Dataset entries
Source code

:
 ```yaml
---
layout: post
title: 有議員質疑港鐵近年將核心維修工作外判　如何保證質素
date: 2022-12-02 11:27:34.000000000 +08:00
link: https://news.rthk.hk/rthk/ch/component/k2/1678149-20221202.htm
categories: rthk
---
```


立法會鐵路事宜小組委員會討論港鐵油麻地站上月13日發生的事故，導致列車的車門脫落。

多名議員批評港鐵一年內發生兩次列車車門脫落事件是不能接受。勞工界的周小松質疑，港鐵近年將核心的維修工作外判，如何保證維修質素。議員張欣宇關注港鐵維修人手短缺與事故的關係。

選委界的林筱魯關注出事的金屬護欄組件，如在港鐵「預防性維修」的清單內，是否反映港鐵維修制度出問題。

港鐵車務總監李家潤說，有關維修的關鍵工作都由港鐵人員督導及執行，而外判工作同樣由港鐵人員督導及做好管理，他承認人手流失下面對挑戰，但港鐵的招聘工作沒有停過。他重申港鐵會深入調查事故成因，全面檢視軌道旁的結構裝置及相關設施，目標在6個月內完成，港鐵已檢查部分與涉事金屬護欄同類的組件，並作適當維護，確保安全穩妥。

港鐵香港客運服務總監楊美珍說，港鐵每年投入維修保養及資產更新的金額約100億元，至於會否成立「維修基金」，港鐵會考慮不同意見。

WHAT TO DO
A single number is the whole answer here: the number of lines in the data containing "rthk".

OUTPUT BELOW
2